(Given information)

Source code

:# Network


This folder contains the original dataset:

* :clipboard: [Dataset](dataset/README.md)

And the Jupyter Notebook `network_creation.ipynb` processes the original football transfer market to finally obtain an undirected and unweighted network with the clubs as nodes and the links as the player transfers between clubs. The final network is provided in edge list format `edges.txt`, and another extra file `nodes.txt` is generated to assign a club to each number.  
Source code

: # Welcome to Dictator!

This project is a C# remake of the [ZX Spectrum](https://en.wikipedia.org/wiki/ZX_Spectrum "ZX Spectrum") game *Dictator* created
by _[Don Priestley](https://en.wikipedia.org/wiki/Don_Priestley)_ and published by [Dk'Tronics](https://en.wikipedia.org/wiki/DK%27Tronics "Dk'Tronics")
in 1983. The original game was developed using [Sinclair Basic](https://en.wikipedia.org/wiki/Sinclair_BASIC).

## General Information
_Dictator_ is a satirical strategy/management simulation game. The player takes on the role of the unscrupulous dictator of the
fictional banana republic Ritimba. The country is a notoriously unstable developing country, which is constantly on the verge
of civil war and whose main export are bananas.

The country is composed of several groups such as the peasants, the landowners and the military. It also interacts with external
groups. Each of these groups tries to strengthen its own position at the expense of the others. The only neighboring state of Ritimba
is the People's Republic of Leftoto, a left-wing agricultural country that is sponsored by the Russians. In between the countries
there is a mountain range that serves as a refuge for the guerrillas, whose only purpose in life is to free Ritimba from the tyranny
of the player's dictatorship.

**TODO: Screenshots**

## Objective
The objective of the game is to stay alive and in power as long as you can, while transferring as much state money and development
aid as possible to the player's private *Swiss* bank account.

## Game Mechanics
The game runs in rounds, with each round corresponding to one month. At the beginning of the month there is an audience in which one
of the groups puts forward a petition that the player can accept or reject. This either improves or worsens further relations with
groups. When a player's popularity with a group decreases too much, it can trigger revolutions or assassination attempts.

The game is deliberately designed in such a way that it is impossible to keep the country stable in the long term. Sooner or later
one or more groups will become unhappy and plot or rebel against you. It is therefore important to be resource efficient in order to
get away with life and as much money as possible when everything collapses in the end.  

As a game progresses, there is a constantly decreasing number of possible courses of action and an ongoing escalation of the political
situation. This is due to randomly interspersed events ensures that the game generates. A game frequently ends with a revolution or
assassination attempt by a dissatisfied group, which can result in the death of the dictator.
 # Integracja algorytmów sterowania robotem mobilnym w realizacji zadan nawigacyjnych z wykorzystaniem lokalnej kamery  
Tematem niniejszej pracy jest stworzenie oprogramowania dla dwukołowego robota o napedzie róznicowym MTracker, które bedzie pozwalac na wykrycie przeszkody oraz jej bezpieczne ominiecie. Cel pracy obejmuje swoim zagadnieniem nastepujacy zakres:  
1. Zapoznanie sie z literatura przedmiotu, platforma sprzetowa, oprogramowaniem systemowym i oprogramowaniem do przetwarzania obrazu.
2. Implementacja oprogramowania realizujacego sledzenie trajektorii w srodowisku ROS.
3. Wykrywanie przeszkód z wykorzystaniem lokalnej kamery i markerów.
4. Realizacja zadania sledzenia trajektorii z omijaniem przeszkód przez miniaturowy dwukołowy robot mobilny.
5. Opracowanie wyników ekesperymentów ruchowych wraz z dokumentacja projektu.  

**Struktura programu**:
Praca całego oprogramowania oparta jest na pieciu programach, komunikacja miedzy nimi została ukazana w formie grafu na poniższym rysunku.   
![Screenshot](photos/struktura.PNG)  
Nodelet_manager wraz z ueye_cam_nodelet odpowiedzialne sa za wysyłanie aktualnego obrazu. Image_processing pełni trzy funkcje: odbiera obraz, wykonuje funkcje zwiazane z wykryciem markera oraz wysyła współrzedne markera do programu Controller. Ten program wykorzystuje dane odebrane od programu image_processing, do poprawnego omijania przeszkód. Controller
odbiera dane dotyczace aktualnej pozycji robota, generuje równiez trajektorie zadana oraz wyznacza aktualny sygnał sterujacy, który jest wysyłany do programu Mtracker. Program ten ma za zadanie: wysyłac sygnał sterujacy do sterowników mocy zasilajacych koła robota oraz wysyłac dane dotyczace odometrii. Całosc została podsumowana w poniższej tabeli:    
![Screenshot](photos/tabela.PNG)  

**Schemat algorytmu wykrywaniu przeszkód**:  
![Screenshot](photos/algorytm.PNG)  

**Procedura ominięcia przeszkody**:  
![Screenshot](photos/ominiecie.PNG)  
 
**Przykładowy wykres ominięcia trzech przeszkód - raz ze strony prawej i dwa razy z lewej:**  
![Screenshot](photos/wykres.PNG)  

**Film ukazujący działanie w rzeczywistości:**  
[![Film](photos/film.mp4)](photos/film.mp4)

(End Given information)

**Work request:**
Reproduce, character for character, only the lines of the preceding data that start at the line with "## Game Mechanics" and end at the line with "The game runs", both included.

**Answer to this exercise:**
## Game Mechanics
The game runs in rounds, with each round corresponding to one month. At the beginning of the month there is an audience in which one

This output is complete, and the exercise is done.